Сначала в детстве, а потом и в юности они приводили меня в смятение и ужас: несомненно, присутствие за столом сына самого страшного чудовища, какое только можно себе вообразить, наносило несмываемое оскорбление этим людям, особенно полковнику и донье Энрикете, ко торая без всякого стеснения иногда поглядывала на меня и с железной непререкаемостью произносила свою излюбленную фразу, звучавшую как приговор: «Не понимаю, почему заразу не вырвали с корнем», а затем пророчески вздыхала: «Дорогой Альфонсо, ваше великодушие приведет к большому несчастью». После обеда сидение за столом продолжалось безнадежно долго, и только в сумерках его венчала нескончаемо длинная молитва, после которой священник — член конгрегации Святой Марии — нудным голосом призывал благословение божие на каудильо, на славное испанское воинство, на мучеников крестового похода, на иностранный легион, папу римского и еще на многое и многих, а мы все, включая и прислугу, которую вызывали в столовую специально для этого, должны были терпеть от начала до конца.
Посерьезнев, дядя Альфонсо встал из‑за стола и велел управляющему идти за ним, «чтобы поподробнее обсудить это дело». Тот быстро вскочил и, снова склонившись перед Кларой и повторив «я у ваших ног, сеньора», поспешил за хозяином. Только после этого поднялась Сегунда, а за нею и мы.

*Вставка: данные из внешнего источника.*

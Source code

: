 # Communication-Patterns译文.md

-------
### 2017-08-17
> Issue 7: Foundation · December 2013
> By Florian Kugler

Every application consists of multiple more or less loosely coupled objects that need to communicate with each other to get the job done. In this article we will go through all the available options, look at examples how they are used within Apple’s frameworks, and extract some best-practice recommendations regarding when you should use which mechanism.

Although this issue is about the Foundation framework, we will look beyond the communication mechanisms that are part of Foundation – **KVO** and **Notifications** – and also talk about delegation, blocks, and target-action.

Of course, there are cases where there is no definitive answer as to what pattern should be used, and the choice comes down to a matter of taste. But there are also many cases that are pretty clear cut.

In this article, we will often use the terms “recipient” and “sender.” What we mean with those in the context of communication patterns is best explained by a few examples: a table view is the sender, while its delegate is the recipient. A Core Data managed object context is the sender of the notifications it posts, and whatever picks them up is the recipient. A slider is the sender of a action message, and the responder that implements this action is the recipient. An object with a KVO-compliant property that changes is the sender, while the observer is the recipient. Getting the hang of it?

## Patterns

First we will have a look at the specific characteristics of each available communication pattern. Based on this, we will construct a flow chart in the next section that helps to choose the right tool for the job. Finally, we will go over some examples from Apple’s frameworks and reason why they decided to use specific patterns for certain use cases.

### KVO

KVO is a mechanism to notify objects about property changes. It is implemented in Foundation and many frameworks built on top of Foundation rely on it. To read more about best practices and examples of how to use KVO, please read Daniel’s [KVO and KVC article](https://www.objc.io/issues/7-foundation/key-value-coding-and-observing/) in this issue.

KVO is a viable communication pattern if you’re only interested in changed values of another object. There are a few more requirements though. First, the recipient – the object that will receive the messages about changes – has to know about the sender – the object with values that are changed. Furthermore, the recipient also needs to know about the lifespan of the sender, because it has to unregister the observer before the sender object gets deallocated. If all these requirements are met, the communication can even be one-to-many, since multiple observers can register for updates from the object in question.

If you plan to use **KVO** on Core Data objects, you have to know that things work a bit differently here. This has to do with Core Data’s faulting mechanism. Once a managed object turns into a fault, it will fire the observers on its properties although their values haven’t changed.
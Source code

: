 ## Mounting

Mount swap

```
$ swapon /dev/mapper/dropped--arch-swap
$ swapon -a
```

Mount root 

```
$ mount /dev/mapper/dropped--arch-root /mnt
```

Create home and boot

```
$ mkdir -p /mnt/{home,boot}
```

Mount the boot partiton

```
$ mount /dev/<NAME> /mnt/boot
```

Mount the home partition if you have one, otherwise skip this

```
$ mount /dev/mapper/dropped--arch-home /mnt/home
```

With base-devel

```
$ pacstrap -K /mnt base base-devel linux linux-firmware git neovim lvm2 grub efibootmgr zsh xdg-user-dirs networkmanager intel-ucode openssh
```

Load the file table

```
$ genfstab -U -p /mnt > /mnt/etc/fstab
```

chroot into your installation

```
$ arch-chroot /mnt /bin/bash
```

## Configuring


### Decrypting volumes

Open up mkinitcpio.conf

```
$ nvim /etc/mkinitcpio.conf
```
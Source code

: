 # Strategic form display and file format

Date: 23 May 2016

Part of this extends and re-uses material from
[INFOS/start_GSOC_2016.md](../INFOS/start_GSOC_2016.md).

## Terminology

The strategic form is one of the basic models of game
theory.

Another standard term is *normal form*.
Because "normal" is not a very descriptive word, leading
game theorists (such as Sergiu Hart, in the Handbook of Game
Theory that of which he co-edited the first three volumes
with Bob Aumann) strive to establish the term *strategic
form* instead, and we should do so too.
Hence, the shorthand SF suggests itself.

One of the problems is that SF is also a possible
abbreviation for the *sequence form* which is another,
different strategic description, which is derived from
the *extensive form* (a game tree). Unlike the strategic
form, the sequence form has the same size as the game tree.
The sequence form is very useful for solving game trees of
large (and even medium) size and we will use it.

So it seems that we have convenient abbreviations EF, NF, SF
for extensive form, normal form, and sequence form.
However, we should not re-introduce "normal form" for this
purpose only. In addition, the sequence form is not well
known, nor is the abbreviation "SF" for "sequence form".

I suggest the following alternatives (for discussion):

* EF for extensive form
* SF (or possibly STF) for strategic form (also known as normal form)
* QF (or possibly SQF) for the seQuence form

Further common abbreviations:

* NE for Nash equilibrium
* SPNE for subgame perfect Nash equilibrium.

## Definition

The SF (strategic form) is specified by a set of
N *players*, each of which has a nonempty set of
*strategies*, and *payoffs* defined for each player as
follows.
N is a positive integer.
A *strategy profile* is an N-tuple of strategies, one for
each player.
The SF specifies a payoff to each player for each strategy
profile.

Дядя Либерио, не в состоянии больше сдерживать смех, передразнил управляющего, преувеличенно низко согнувшись перед старой молчуньей со словами «с вашего разрешения, сеньора». Дядя Либерио задержал меня при выходе и, взяв за руку, спросил: «Ну как, как тебе понравился этот человек с разноцветными глазами?» Тогда я тоже задал ему вопрос, ответ на который мне мучительно хотелось получить уже лет восемь или десять, с тех пор как мой брат ушел на войну: «Либерио, а почему, если мой отец, и ты, и мой брат были на войне, почему же дядя, который моложе тебя и старше Альфонсо, не был на войне? Я этого никак не пойму». Либерио внезапно стал очень серьезным и, бросив мне: «Представь себе, я тоже», пошел к себе в студию, оставив меня в ошеломлении посреди коридора.